__AVAILABLE DATA__.
+--

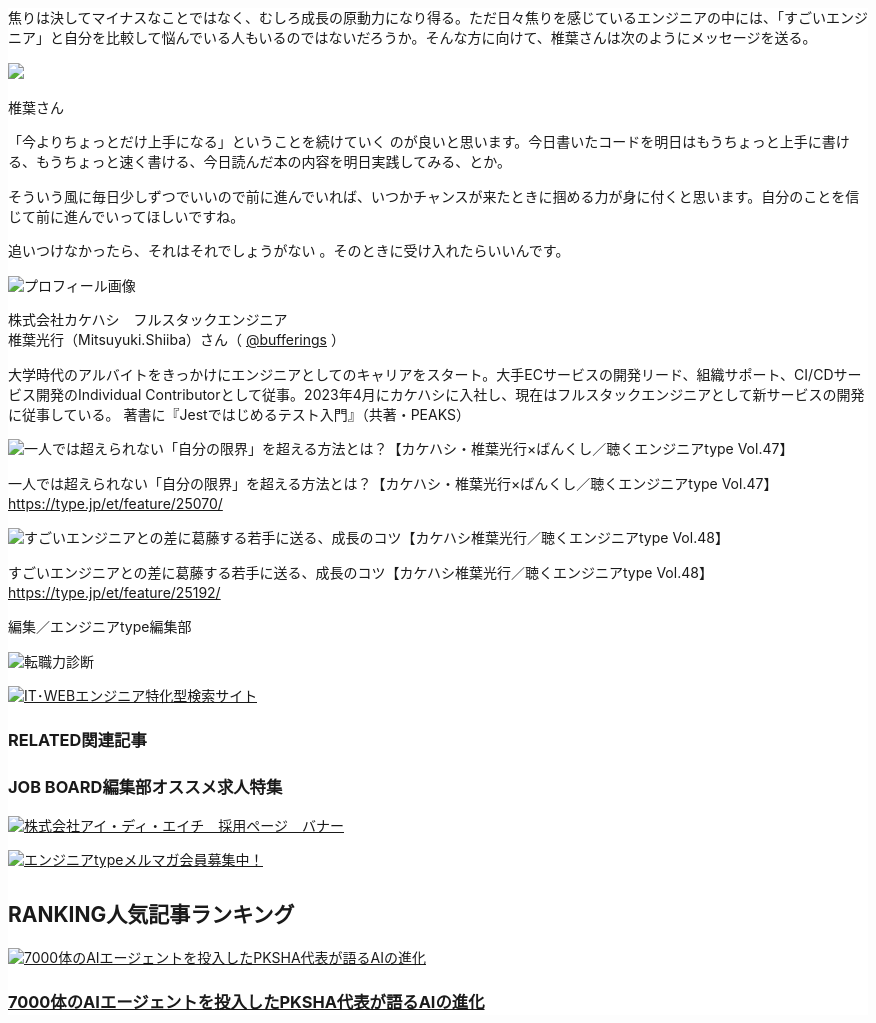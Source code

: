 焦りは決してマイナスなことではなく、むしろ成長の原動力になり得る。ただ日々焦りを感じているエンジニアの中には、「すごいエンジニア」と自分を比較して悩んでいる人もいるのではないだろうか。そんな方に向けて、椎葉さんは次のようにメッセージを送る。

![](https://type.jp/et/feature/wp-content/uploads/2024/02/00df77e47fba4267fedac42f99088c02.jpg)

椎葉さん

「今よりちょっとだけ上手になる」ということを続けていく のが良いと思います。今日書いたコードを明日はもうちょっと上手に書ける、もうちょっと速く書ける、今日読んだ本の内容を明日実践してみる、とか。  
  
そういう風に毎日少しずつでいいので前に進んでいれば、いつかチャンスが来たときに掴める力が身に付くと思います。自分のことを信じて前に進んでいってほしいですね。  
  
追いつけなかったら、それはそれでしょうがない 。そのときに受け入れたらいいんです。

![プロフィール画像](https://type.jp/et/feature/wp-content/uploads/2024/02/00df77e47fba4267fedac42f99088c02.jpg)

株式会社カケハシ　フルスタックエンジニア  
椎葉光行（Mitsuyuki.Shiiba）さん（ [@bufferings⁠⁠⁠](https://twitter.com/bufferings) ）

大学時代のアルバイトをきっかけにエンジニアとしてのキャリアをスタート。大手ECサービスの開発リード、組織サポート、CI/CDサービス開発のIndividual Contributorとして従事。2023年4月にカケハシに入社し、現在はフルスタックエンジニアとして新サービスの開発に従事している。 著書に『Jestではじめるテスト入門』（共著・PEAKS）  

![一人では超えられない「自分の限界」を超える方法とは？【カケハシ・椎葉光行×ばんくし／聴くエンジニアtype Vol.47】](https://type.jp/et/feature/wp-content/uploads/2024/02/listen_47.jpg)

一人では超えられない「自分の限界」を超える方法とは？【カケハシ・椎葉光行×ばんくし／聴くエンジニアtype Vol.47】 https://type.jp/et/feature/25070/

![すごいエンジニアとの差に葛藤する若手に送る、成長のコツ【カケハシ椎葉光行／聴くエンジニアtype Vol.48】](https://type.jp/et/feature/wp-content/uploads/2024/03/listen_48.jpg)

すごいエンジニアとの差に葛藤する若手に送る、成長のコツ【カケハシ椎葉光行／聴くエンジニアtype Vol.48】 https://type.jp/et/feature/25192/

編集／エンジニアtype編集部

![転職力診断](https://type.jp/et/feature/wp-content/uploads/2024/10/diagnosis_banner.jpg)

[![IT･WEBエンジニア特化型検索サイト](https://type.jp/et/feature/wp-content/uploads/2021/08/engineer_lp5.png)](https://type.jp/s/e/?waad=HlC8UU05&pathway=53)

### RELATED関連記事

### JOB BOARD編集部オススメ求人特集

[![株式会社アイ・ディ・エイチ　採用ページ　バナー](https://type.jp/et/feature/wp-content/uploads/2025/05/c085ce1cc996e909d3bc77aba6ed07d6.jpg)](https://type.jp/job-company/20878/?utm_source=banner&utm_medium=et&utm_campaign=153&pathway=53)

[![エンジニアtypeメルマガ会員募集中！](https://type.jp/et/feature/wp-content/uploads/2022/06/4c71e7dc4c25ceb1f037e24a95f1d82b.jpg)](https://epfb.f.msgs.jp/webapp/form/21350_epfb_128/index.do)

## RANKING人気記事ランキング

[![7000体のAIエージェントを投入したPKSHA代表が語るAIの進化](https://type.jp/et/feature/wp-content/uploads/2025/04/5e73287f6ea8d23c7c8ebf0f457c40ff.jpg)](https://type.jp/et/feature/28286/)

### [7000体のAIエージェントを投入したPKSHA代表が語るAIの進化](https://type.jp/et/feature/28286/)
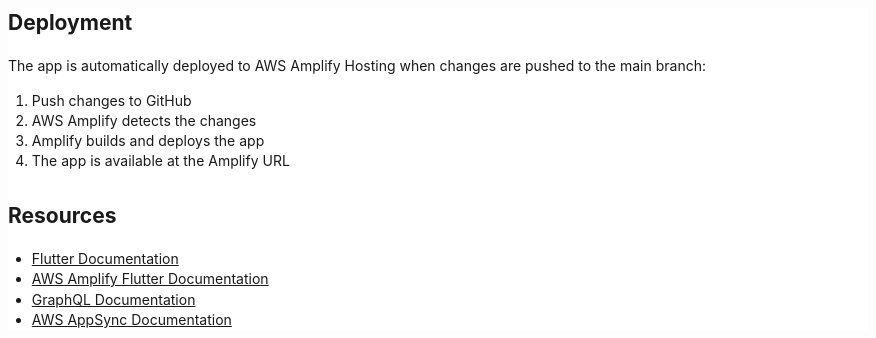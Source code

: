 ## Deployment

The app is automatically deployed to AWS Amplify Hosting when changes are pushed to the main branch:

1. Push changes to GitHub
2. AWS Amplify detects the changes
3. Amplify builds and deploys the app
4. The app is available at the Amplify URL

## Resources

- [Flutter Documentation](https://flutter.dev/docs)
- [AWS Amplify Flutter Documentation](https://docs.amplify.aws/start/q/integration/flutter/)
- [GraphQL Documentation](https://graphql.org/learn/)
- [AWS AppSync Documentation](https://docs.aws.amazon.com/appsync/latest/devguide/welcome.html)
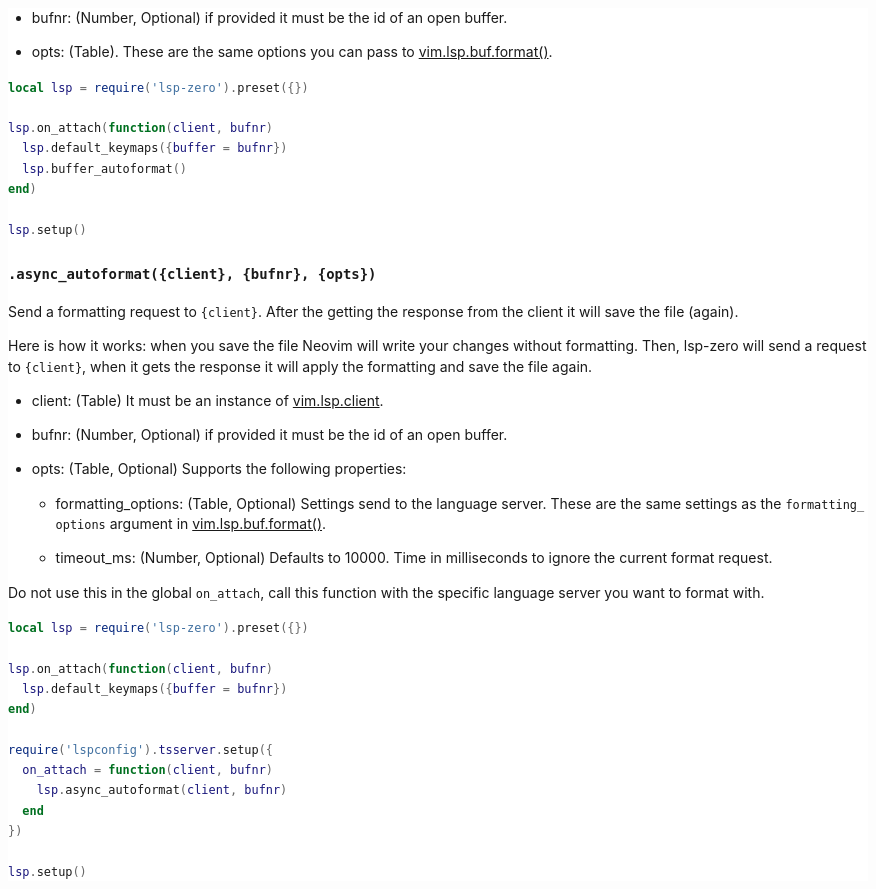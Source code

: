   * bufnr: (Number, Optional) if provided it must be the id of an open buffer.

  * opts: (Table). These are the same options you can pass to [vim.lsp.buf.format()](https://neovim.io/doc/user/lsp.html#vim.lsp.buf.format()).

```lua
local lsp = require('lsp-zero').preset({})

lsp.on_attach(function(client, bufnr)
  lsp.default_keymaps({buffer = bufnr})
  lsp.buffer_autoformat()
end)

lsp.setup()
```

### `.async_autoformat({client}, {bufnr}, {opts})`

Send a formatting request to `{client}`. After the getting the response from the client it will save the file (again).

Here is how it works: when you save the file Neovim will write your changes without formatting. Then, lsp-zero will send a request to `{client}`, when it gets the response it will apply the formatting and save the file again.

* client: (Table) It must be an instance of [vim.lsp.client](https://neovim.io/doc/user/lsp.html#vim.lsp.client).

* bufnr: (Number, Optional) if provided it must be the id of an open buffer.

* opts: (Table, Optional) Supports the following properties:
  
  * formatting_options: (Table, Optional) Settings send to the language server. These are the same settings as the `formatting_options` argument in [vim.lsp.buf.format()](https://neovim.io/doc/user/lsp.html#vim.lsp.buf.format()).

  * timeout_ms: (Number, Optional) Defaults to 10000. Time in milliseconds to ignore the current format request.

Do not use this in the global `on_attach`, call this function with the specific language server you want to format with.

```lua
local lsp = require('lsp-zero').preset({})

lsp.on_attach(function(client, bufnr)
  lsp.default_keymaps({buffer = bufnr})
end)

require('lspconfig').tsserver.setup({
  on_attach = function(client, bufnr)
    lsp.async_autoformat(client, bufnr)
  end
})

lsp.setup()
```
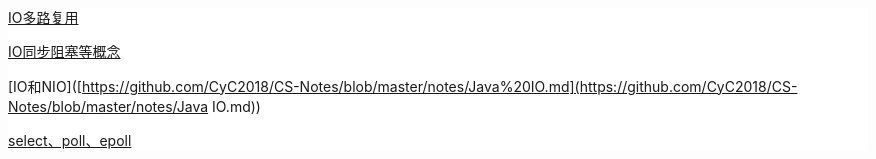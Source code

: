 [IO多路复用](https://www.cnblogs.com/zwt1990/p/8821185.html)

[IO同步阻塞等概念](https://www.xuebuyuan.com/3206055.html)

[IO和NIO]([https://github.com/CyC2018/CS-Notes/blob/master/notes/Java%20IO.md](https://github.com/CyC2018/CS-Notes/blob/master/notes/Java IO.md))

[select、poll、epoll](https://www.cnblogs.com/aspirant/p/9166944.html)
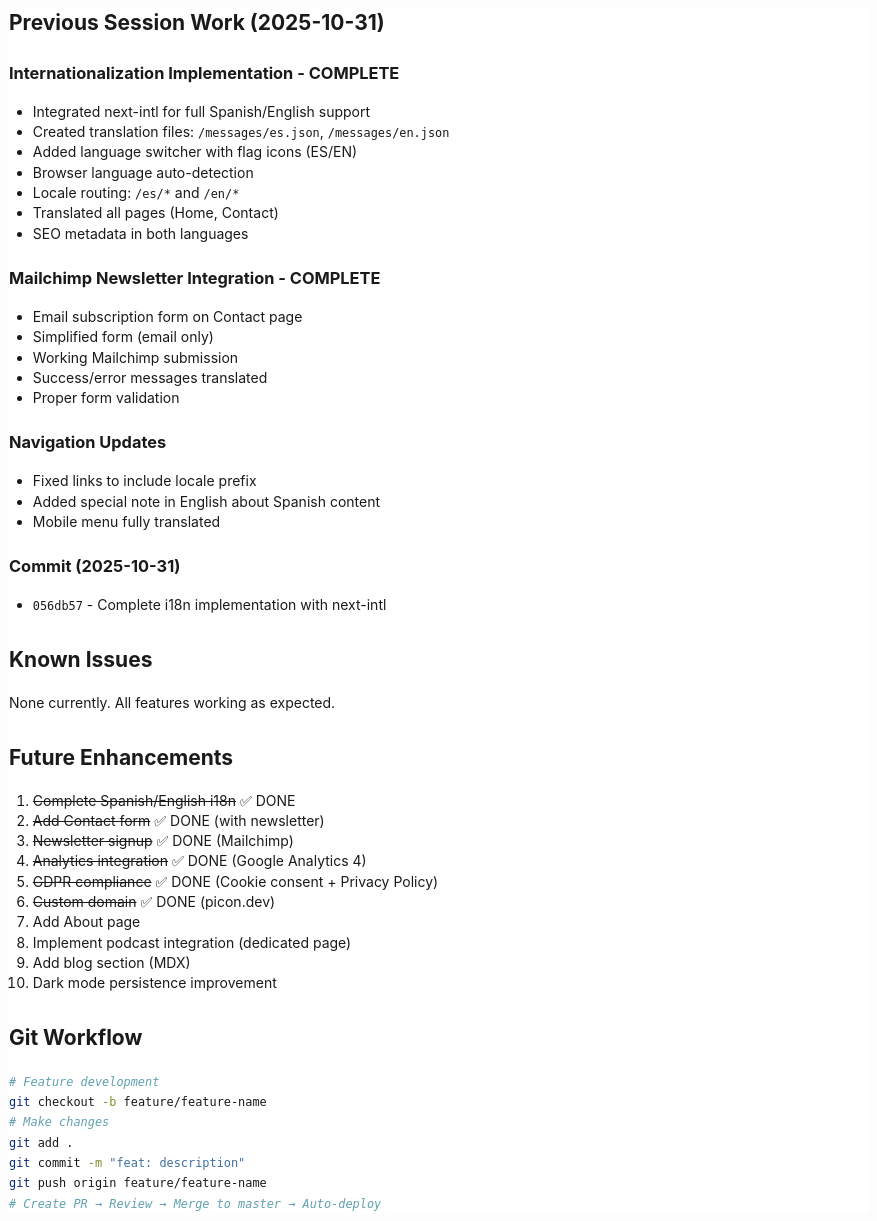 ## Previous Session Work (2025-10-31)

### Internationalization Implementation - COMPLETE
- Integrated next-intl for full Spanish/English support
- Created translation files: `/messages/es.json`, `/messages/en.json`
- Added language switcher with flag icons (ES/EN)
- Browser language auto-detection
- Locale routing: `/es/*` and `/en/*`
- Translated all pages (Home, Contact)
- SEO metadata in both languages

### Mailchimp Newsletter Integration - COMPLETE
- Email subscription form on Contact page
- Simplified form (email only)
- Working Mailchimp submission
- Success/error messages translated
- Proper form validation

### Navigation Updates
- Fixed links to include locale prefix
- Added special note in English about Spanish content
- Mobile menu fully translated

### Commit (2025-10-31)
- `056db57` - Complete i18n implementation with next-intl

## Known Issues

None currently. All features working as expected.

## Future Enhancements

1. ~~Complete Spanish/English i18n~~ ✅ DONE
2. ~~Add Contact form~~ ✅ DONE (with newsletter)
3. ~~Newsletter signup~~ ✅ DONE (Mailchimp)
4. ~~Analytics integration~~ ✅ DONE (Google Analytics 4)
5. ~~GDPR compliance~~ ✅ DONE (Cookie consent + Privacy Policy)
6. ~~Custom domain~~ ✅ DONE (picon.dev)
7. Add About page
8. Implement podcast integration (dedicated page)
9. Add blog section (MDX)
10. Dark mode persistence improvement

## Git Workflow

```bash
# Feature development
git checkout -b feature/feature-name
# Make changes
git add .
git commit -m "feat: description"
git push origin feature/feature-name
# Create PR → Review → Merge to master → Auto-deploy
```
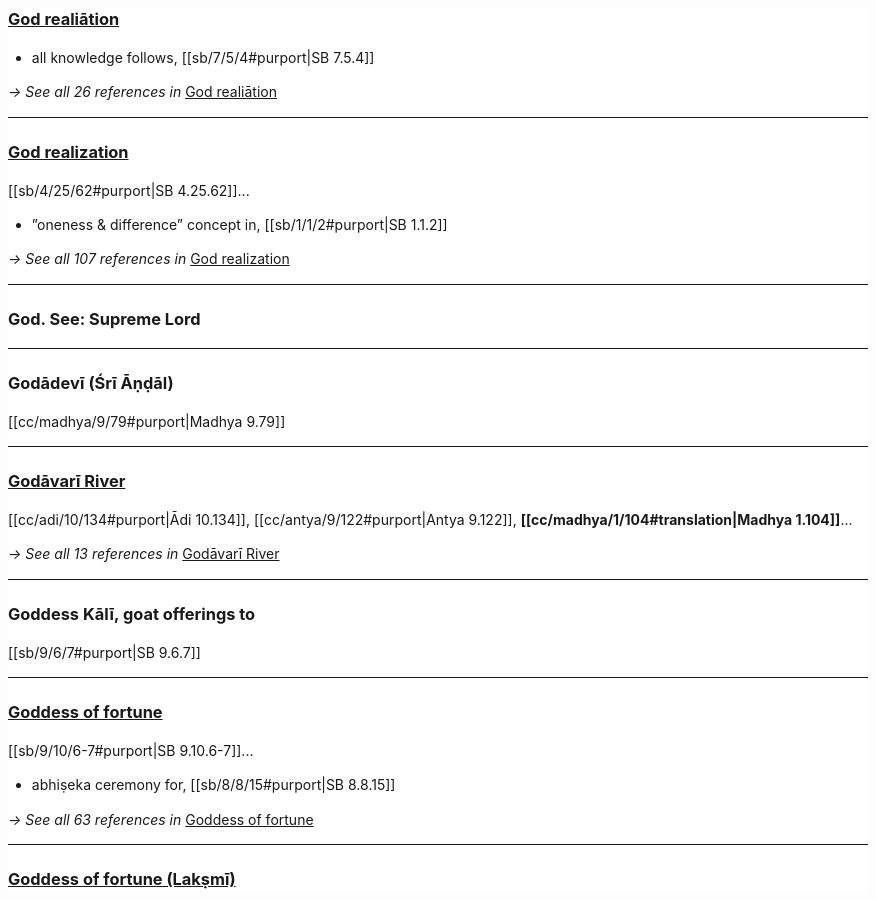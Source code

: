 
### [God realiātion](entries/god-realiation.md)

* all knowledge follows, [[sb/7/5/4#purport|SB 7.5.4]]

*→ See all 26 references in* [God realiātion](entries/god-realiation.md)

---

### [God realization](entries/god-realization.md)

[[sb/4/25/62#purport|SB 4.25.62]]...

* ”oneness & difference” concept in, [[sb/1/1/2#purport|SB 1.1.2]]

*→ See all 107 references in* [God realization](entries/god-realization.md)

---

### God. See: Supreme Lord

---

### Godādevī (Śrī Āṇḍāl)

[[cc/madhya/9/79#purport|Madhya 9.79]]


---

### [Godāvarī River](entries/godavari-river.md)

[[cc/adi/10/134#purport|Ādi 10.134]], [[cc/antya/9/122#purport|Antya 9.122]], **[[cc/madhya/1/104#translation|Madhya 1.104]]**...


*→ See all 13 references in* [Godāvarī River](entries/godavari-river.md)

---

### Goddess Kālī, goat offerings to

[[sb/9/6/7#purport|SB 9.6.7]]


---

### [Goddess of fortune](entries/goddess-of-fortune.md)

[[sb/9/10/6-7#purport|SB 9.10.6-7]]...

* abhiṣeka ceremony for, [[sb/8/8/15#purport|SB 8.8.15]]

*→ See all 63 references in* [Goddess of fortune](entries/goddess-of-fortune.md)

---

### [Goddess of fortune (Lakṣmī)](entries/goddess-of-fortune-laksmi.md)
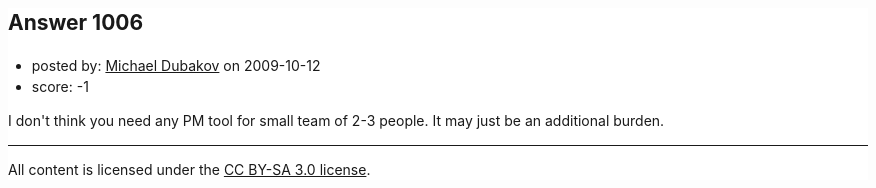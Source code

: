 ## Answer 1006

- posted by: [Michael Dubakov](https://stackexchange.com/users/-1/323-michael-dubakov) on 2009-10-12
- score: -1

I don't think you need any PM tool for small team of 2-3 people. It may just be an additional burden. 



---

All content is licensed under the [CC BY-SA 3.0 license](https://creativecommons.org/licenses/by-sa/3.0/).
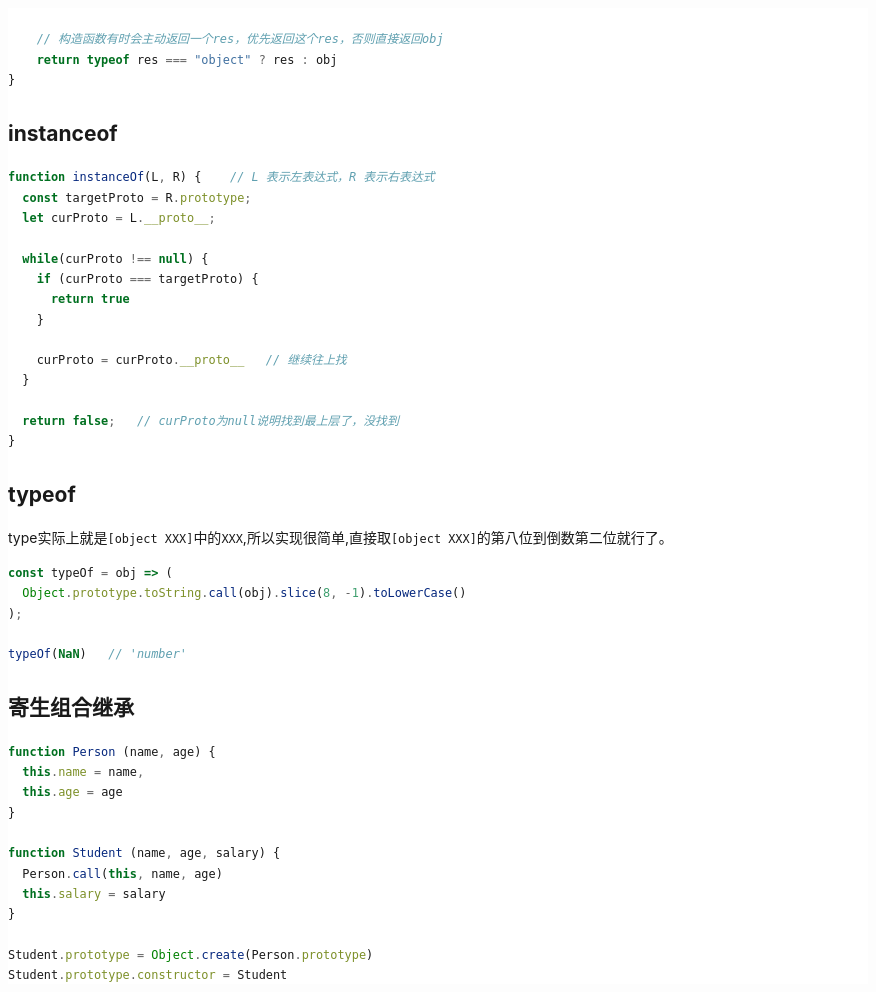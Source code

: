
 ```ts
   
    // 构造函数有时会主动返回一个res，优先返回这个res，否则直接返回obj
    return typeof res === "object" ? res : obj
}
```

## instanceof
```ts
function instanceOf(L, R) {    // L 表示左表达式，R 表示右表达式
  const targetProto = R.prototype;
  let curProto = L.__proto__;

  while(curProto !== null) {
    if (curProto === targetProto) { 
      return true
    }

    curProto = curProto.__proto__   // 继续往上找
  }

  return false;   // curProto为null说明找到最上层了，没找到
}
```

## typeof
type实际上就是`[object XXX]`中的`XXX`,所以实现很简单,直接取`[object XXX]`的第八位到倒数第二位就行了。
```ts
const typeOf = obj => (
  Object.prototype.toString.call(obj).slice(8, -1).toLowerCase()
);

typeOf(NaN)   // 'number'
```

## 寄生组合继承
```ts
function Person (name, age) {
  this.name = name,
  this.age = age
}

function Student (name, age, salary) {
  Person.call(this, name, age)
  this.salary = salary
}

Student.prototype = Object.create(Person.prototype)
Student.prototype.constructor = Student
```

+--

Tally the lines of the entries above that hold the word "pathway"; the number is the whole answer.

2